Try it :: Transcribe each record precisely; images stay out.

Data extract ::
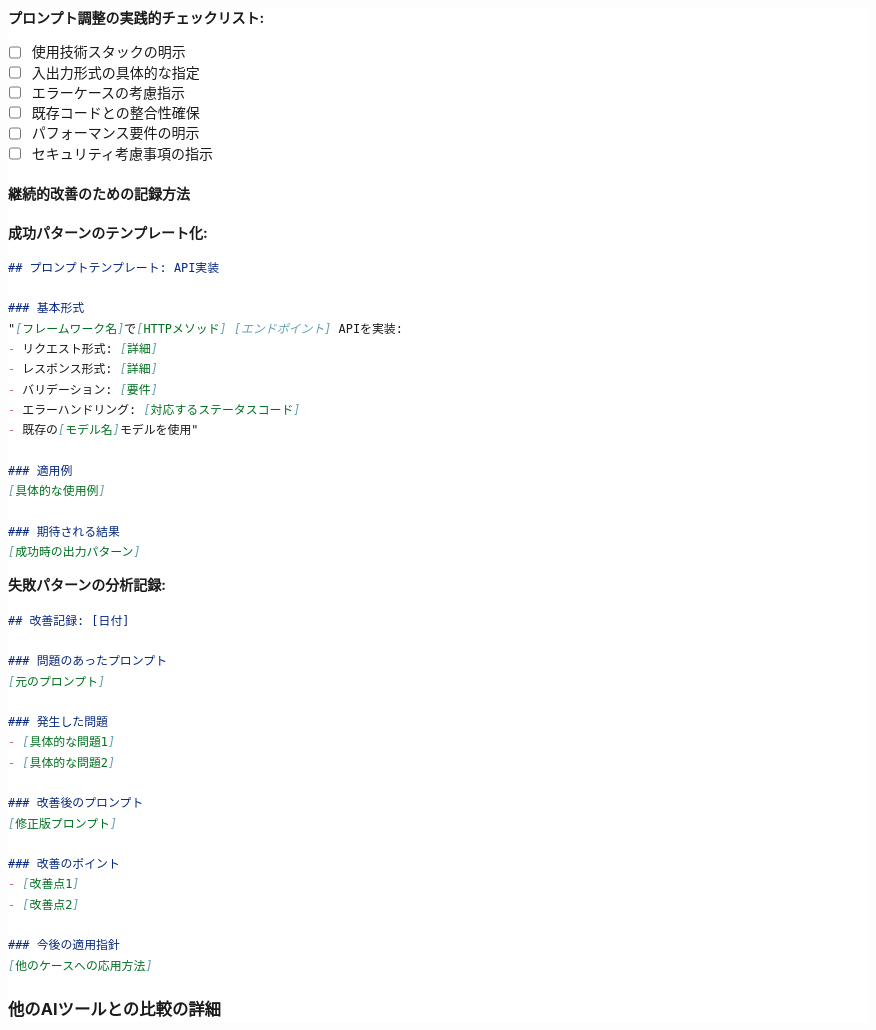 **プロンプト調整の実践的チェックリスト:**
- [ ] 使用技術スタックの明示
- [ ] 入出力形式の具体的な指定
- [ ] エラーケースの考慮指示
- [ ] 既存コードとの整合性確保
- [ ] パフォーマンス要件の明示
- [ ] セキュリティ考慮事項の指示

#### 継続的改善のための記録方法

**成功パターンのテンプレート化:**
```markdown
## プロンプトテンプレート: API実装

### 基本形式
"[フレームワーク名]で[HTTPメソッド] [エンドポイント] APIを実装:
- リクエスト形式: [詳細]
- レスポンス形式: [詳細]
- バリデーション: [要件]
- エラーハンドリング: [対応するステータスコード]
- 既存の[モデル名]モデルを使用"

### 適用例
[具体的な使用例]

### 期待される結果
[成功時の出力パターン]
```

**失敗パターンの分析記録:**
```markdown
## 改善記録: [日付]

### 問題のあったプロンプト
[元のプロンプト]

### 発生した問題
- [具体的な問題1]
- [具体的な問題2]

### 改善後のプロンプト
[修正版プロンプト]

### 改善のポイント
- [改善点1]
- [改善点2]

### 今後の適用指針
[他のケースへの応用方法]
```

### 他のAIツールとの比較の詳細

Answer to the exercise ::
 **プロンプト調整の実践的チェックリスト:**
- [ ] 使用技術スタックの明示
- [ ] 入出力形式の具体的な指定
- [ ] エラーケースの考慮指示
- [ ] 既存コードとの整合性確保
- [ ] パフォーマンス要件の明示
- [ ] セキュリティ考慮事項の指示

#### 継続的改善のための記録方法

**成功パターンのテンプレート化:**
```markdown
## プロンプトテンプレート: API実装

### 基本形式
"[フレームワーク名]で[HTTPメソッド] [エンドポイント] APIを実装:
- リクエスト形式: [詳細]
- レスポンス形式: [詳細]
- バリデーション: [要件]
- エラーハンドリング: [対応するステータスコード]
- 既存の[モデル名]モデルを使用"

### 適用例
[具体的な使用例]

### 期待される結果
[成功時の出力パターン]
```

**失敗パターンの分析記録:**
```markdown
## 改善記録: [日付]

### 問題のあったプロンプト
[元のプロンプト]

### 発生した問題
- [具体的な問題1]
- [具体的な問題2]

### 改善後のプロンプト
[修正版プロンプト]

### 改善のポイント
- [改善点1]
- [改善点2]

### 今後の適用指針
[他のケースへの応用方法]
```

### 他のAIツールとの比較の詳細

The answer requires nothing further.